Certes, le regard porté reste indissociable de la communauté du Maître – du colon – comme il est précisé dans la présentation liminaire de la Collection Autrement Mêmes dirigée par Roger Little : « cette collection présente en réédition des textes (
) tombés dans le domaine public et qui traitent (
), rédigés par un écrivain blanc, des Noirs ». Avertissement un peu abrupt, qui a le mérite de circonscrire une démarche, surtout si l’on traduit l’optique libérale annoncée ensuite par une tentative d’archéologie critique (au sens de l’archéologie du savoir foucaldienne) : « chaque volume est présenté par un spécialiste qui, tout en privilégiant une optique libérale (1), met en valeur l’intérêt historique, sociologique, psychologique et littéraire du texte ». De fait, l’étude et la présentation de Sylvie Chalaye et de Jacqueline Razgonnikoff, étayées d’une mine documentaire, exemptes de complaisance, ne laissent pas de doute sur l’intérêt de cette réédition.
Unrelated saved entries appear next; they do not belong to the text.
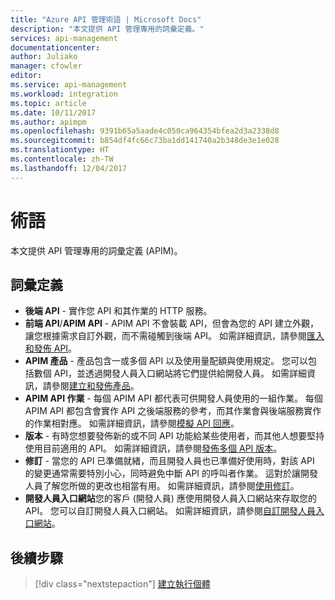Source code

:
 ```yaml
---
title: "Azure API 管理術語 | Microsoft Docs"
description: "本文提供 API 管理專用的詞彙定義。"
services: api-management
documentationcenter: 
author: Juliako
manager: cfowler
editor: 
ms.service: api-management
ms.workload: integration
ms.topic: article
ms.date: 10/11/2017
ms.author: apimpm
ms.openlocfilehash: 9391b65a5aade4c050ca964354bfea2d3a2338d8
ms.sourcegitcommit: b854df4fc66c73ba1dd141740a2b348de3e1e028
ms.translationtype: HT
ms.contentlocale: zh-TW
ms.lasthandoff: 12/04/2017
---
```

# <a name="terminology"></a>術語

本文提供 API 管理專用的詞彙定義 (APIM)。

## <a name="term-definitions"></a>詞彙定義

* **後端 API** -  實作您 API 和其作業的 HTTP 服務。 
* **前端 API**/**APIM API** - APIM API 不會裝載 API，但會為您的 API 建立外觀，讓您根據需求自訂外觀，而不需碰觸到後端 API。 如需詳細資訊，請參閱[匯入和發佈 API](import-and-publish.md)。
* **APIM 產品** -  產品包含一或多個 API 以及使用量配額與使用規定。 您可以包括數個 API，並透過開發人員入口網站將它們提供給開發人員。 如需詳細資訊，請參閱[建立和發佈產品](api-management-howto-add-products.md)。
* **APIM API 作業** -  每個 APIM API 都代表可供開發人員使用的一組作業。 每個 APIM API 都包含會實作 API 之後端服務的參考，而其作業會與後端服務實作的作業相對應。 如需詳細資訊，請參閱[模擬 API 回應](mock-api-responses.md)。
* **版本** - 有時您想要發佈新的或不同 API 功能給某些使用者，而其他人想要堅持使用目前適用的 API。 如需詳細資訊，請參閱[發佈多個 API 版本](api-management-get-started-publish-versions.md)。
* **修訂** - 當您的 API 已準備就緒，而且開發人員也已準備好使用時，對該 API 的變更通常需要特別小心，同時避免中斷 API 的呼叫者作業。 這對於讓開發人員了解您所做的更改也相當有用。 如需詳細資訊，請參閱[使用修訂](api-management-get-started-revise-api.md)。
* **開發人員入口網站**您的客戶 (開發人員) 應使用開發人員入口網站來存取您的 API。 您可以自訂開發人員入口網站。 如需詳細資訊，請參閱[自訂開發人員入口網站](api-management-customize-styles.md)。

## <a name="next-steps"></a>後續步驟

> [!div class="nextstepaction"]
> [建立執行個體](get-started-create-service-instance.md)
D’abord, les auteures ne résistent pas à mettre en exergue l’aspect polémique de ce texte – et effectivement, à sa manière c’est un brûlot, si l’on considère que c’est l’uvre d’une femme jouée en 1789, moult fois censurée, montrant « les réalités d’un commerce ignoble », « premier drame à mettre en scène des esclaves noirs » qui soient des personnages en puissance. Outre la biographie d’Olympe de Gouges, – femme atypique s’il en est, guillotinée en 1 792 -, la nouveauté des Noirs à la scène (2), les démêlés de l’uvre avec la censure et les conditions de sa représentation devant le public de l’époque (3), on retiendra une analyse sociologique particulièrement fine de la présence des Noirs dans la France de l’époque. On apprend que l’esclavage étant interdit en métropole, tout esclave débarqué en France était libéré définitivement, même s’il retournait aux Antilles. En 1 716 le Régent autorise cependant les colons à venir en France avec leurs esclaves sans que ceux-ci soient libérés. Les Noirs arrivent alors de plus en plus nombreux. « Bientôt Parisiens, Bordelais, Toulousains, Marseillais et Nantais côtoyaient ces hommes qui n’étaient plus réduits à une idée abstraite, qui n’avaient plus rien d’une représentation imaginaire sortie des récits de voyage. À tel point que déjà on criait au scandale : il y avait trop de Noirs en France (4)
»
La version de la pièce éditée ici pour la première fois, est celle donnée à la scène le 28 décembre 1789, reprise du manuscrit du souffleur. Écrit vers 1780, d’abord intitulé Zamore et Mirza ou l’Heureux Naufrage, le texte est admis au répertoire de la Comédie Française en 1783, pour n’y être mis en lecture qu’en 1785, et renvoyé une première fois pour corrections : Olympe de Gouges se voit notamment contrainte de substituer aux Nègres des sauvages, en présentant sa pièce comme drame indien. Après de nombreux ajournements dus à la résistance des Comédiens du Français, alors même que l’auteure s’apprête à leur intenter un procès, la pièce est programmée fin 1 789. Le contexte politique a changé, depuis 1783 : la Bastille a été prise, et surtout, la Société des Amis des Noirs rallie un public de plus en plus nombreux de sympathisants abolitionnistes. La pièce est alors rebaptisée L’esclavage des Nègres ou l’Heureux Naufrage. La représentation sera cependant houleuse, malmenée par des agitateurs et par les Comédiens eux-mêmes, et retirée de l’affiche après la troisième représentation.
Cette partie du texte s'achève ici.